Foreign state-sponsored hackers have launched a massive hacking operation aimed at Chinese government agencies and their employees. Attacks began last month, in March, and are believed to be related to the current coronavirus (COVID-19) outbreak. Chinese security-firm Qihoo 360, which detected the intrusions, said the hackers used a zero-day vulnerability in Sangfor SSL VPN servers, used to provide remote access to enterprise and government networks. Qihoo said it discovered more than 200 VPN servers that have been hacked in this campaign.
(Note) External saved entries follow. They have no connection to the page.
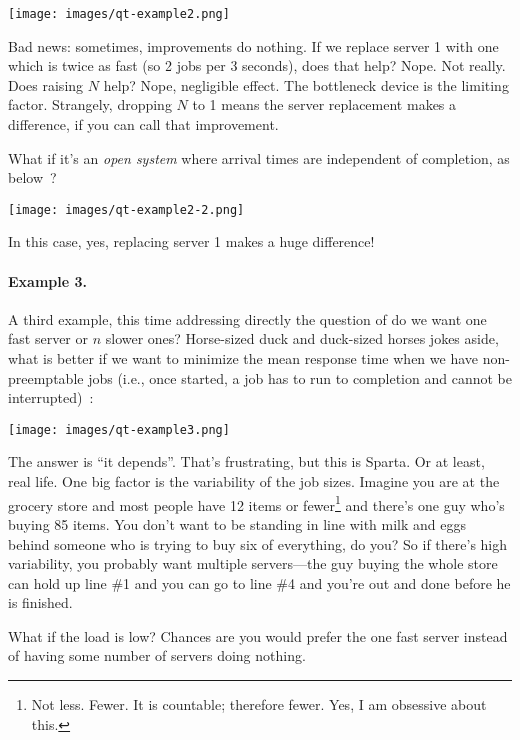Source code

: \begin{center}
	\texttt{[image: images/qt-example2.png]}
\end{center}

Bad news: sometimes, improvements do nothing. If we replace server 1 with one which is twice as fast (so 2 jobs per 3 seconds), does that help? Nope. Not really. Does raising $N$ help? Nope, negligible effect. The bottleneck device is the limiting factor. Strangely, dropping $N$ to 1 means the server replacement makes a difference, if you can call that improvement. 

What if it's an \textit{open system} where arrival times are independent of completion, as below~\cite{pmd}?


\begin{center}
	\texttt{[image: images/qt-example2-2.png]}
\end{center}

In this case, yes, replacing server 1 makes a huge difference!

\paragraph{Example 3.} A third example, this time addressing directly the question of do we want one fast server or $n$ slower ones? Horse-sized duck and duck-sized horses jokes aside, what is better if we want to minimize the mean response time when we have non-preemptable jobs (i.e., once started, a job has to run to completion and cannot be interrupted)~\cite{pmd}:


\begin{center}
	\texttt{[image: images/qt-example3.png]}
\end{center}

The answer is ``it depends''. That's frustrating, but this is Sparta. Or at least, real life. One big factor is the variability of the job sizes. Imagine you are at the grocery store and most people have 12 items or fewer\footnote{Not less. Fewer. It is countable; therefore fewer. Yes, I am obsessive about this.} and there's one guy who's buying 85 items. You don't want to be standing in line with milk and eggs behind someone who is trying to buy six of everything, do you? So if there's high variability, you probably want multiple servers---the guy buying the whole store can hold up line \#1 and you can go to line \#4 and you're out and done before he is finished.

What if the load is low? Chances are you would prefer the one fast server instead of having some number of servers doing nothing.

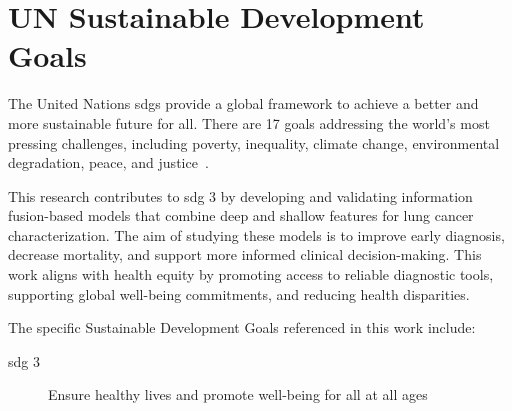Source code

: 
\chapter*{UN Sustainable Development Goals} 
\label{chap:UnitedNations}

The United Nations \acp{sdg} provide a global framework to achieve a better and more sustainable future for all. 
There are 17 goals addressing the world's most pressing challenges, including poverty, inequality, climate change, environmental degradation, peace, and justice~\cite{united_nations_17_2015}.

This research contributes to \ac{sdg} 3 by developing and validating information fusion-based models that combine deep and shallow features for lung cancer characterization. The aim of studying these models is to improve early diagnosis, decrease mortality, and support more informed clinical decision-making. This work aligns with health equity by promoting access to reliable diagnostic tools, supporting global well-being commitments, and reducing health disparities.

The specific Sustainable Development Goals referenced in this work include:

\begin{description}
    \item [\ac{sdg} 3] Ensure healthy lives and promote well-being for all at all ages
\end{description}

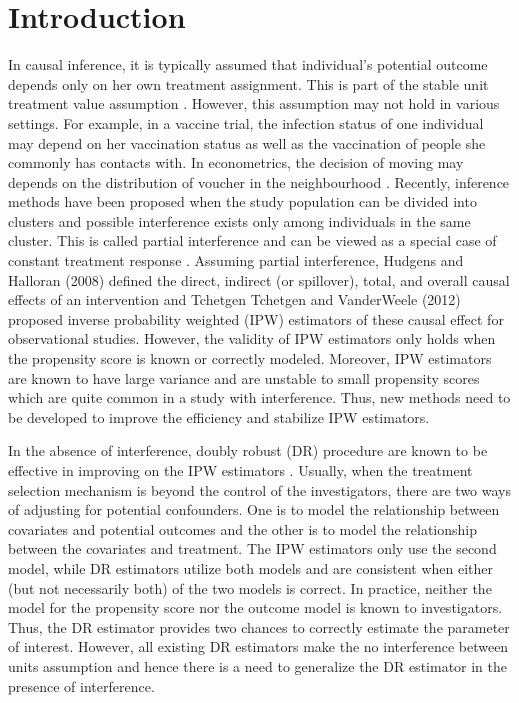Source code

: \documentclass[oupdraft]{biostatistics}
\begin{document}
\newpage
\section{Introduction}
\vspace{-0.2cm}
In causal inference, it is typically assumed that individual's potential outcome depends only on her own treatment assignment. This is part of the stable unit treatment value assumption \citep{rubin1980randomization}. However, this assumption may not hold in various settings. For example, in a vaccine trial, the infection status of one individual may depend on her vaccination status as well as the vaccination of people she commonly has contacts with. In econometrics, the decision of moving may depends on the distribution of voucher in the neighbourhood \citep{sobel2006randomized}. Recently, inference methods have been proposed when the study population can be divided into clusters and possible interference exists only among individuals in the same cluster. This is called partial interference \citep{sobel2006randomized} and can be viewed as a special case of constant treatment response \citep{manski2013identification}. Assuming partial interference, Hudgens and Halloran (2008) defined the direct, indirect
(or spillover), total, and overall causal effects of an intervention and Tchetgen Tchetgen and VanderWeele (2012) proposed inverse probability weighted (IPW) estimators of these causal effect for observational studies. However, the validity of IPW estimators only holds when the propensity score is known or correctly modeled. Moreover, IPW estimators are known to have large variance and are unstable to small propensity scores which are quite common in a study with interference. Thus, new methods need to be developed to improve the efficiency and stabilize IPW estimators.


In the absence of interference, doubly robust (DR) procedure are known to be effective in improving on the IPW estimators \citep{lunceford2004stratification}. Usually, when the treatment selection mechanism is beyond the control of the investigators, there are two ways of adjusting for potential confounders. One is to model the relationship between covariates and potential outcomes and the other is to model the relationship between the covariates and treatment. The IPW estimators only use the second model, while DR estimators utilize both models and are consistent when either (but not necessarily both) of the two models is correct. In practice, neither the model for the propensity score nor the outcome model is known to investigators. Thus, the DR estimator provides two chances to correctly estimate the parameter of interest. However, all existing DR estimators make the no interference between units assumption and hence there is a need to generalize the DR estimator in the presence of interference.
\end{document}
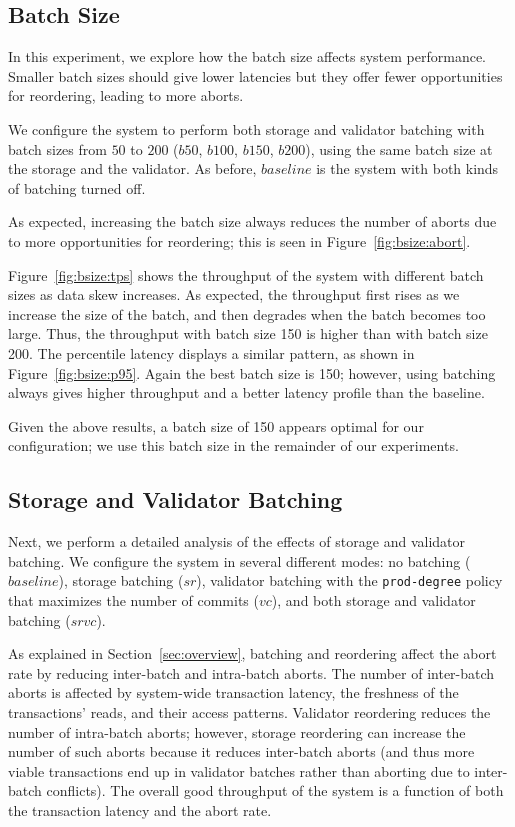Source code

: \subsection{Batch Size}

In this experiment, we explore how the batch size affects system performance. Smaller batch sizes should give lower latencies but they offer fewer opportunities for reordering, leading to more aborts. 

We configure the system to perform both storage and validator batching with batch sizes from $50$ to $200$ ($b50$, $b100$, $b150$, $b200$), using the same batch size at the storage and the validator. As before, $baseline$ is the system with both kinds of batching turned off. 

As expected, increasing the batch size always reduces the number of aborts due to more opportunities for reordering; this is seen in Figure~\ref{fig:bsize:abort}. 

Figure~\ref{fig:bsize:tps} shows the throughput of the system with different batch sizes as data skew increases. As expected, the throughput first rises as we increase the size of the batch, and then degrades when the batch becomes too large. Thus, the throughput with batch size 150 is higher than with batch size 200. The percentile latency displays a similar pattern, as shown in Figure~\ref{fig:bsize:p95}. Again the best batch size is 150; however, using batching always gives higher throughput and a better latency profile than the baseline.



Given the above results, a batch size of 150 appears optimal for our configuration; we use this batch size in the remainder of our experiments. 

\subsection{Storage and Validator Batching}
\label{subsec:experiment:batching}

Next, we perform a detailed analysis of the effects of storage and validator batching. We configure the system in several different modes: no batching ($baseline$), storage batching ($sr$), validator batching with the \texttt{prod-degree} policy that maximizes the number of commits ($vc$), and both storage and validator batching ($srvc$).


As explained in Section~\ref{sec:overview}, batching and reordering affect the abort rate by reducing inter-batch and intra-batch aborts. The number of inter-batch aborts is affected by system-wide transaction latency, the freshness of the transactions' reads, and their access patterns. Validator reordering reduces the number of intra-batch aborts; however, storage reordering can increase the number of such aborts because it reduces inter-batch aborts (and thus more viable transactions end up in validator batches rather than aborting due to inter-batch conflicts). The overall good throughput of the system is a function of both the transaction latency and the abort rate. 


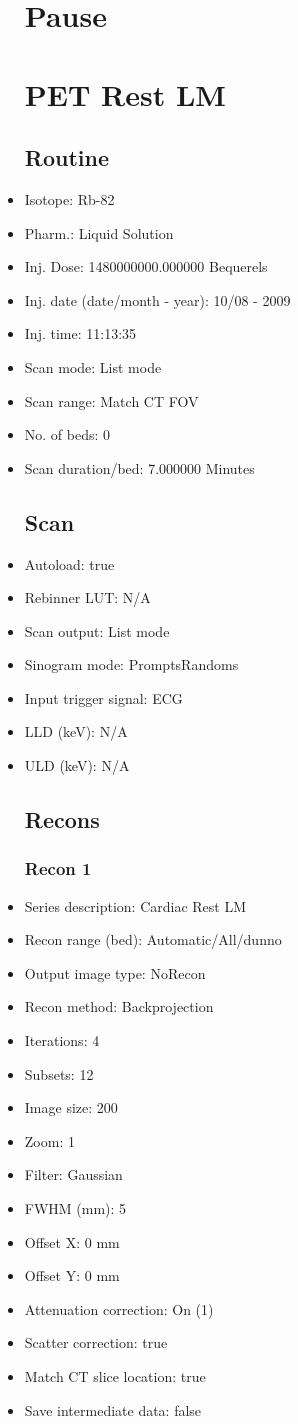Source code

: \documentclass[12pt]{article}
\begin{document}
\begin{itemize}
\section{Pause}
\section{PET Rest LM}\subsection{Routine}
\item Isotope: Rb-82
\item Pharm.: Liquid Solution
\item Inj. Dose: 1480000000.000000 Bequerels
\item Inj. date (date/month - year): 10/08 - 2009
\item Inj. time: 11:13:35
\item Scan mode: List mode
\item Scan range: Match CT FOV
\item No. of beds: 0
\item Scan duration/bed: 7.000000 Minutes
\subsection{Scan}
\item Autoload: true
\item Rebinner LUT: N/A
\item Scan output: List mode
\item Sinogram mode: PromptsRandoms
\item Input trigger signal: ECG
\item LLD (keV): N/A
\item ULD (keV): N/A
\subsection{Recons}
\subsubsection{Recon 1}
\item Series description: Cardiac Rest LM
\item Recon range (bed): Automatic/All/dunno
\item Output image type: NoRecon
\item Recon method: Backprojection
\item Iterations: 4
\item Subsets: 12
\item Image size: 200
\item Zoom: 1
\item Filter: Gaussian
\item FWHM (mm): 5
\item Offset X: 0 mm
\item Offset Y: 0 mm
\item Attenuation correction: On (1)
\item Scatter correction: true
\item Match CT slice location: true
\item Save intermediate data: false

\end{itemize}
\end{document}
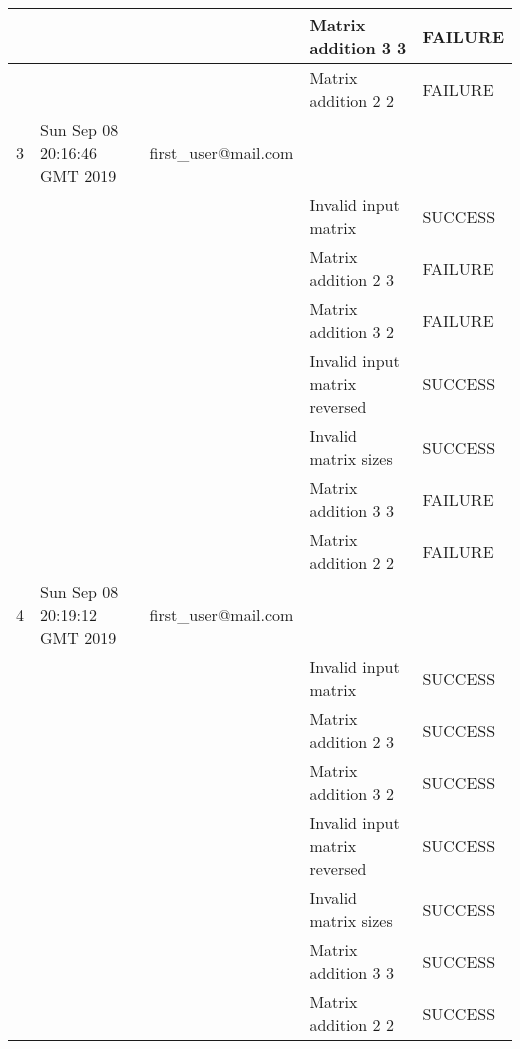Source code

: \begin{table}[H]
{\begin{tabular}{|l|l|l|l|l|}
    &                              &                                 & Matrix addition 3 3           & FAILURE \\ \hline
    &                              &                                 & Matrix addition 2 2           & FAILURE \\ \hline
    3     & Sun Sep 08 20:16:46 GMT 2019 & first\_user@mail.com &                               &         \\ \hline
    &                              &                                 & Invalid input matrix          & SUCCESS \\ \hline
    &                              &                                 & Matrix addition 2 3           & FAILURE \\ \hline
    &                              &                                 & Matrix addition 3 2           & FAILURE \\ \hline
    &                              &                                 & Invalid input matrix reversed & SUCCESS \\ \hline
    &                              &                                 & Invalid matrix sizes          & SUCCESS \\ \hline
    &                              &                                 & Matrix addition 3 3           & FAILURE \\ \hline
    &                              &                                 & Matrix addition 2 2           & FAILURE \\ \hline
    4     & Sun Sep 08 20:19:12 GMT 2019 & first\_user@mail.com &                               &         \\ \hline
    &                              &                                 & Invalid input matrix          & SUCCESS \\ \hline
    &                              &                                 & Matrix addition 2 3           & SUCCESS \\ \hline
    &                              &                                 & Matrix addition 3 2           & SUCCESS \\ \hline
    &                              &                                 & Invalid input matrix reversed & SUCCESS \\ \hline
    &                              &                                 & Invalid matrix sizes          & SUCCESS \\ \hline
    &                              &                                 & Matrix addition 3 3           & SUCCESS \\ \hline
    &                              &                                 & Matrix addition 2 2           & SUCCESS \\ \hline
\end{tabular}
\label{tab:matrix_addition}
}
\end{table}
VPN zero-day used by DarkHotel hackers https://t.co/1MfbAaZXDK pic.twitter.com/3wJAOOW1oo
— Jim Rigney (@RigneySec) April 6, 2020
In recent months, there have been a number of flaws reported in VPN providers. It was also revealed that some nation-state actors were actively seeking such vulnerable VPNs in order to gain a foothold into organisations.
It\’s an ironic twist whereby a security tool itself is leveraged by the criminals to gain access into an organisation. Fortunately, patches for these vulnerabilities exist, and with more staff working remotely these days and therefore using the VPN, patching these systems and ensuring the security of corporate data should be of utmost importance. However, that is something some organisations may find challenging both from the perspective of disrupting remote working staff, and to try and install patches when working remotely themselves.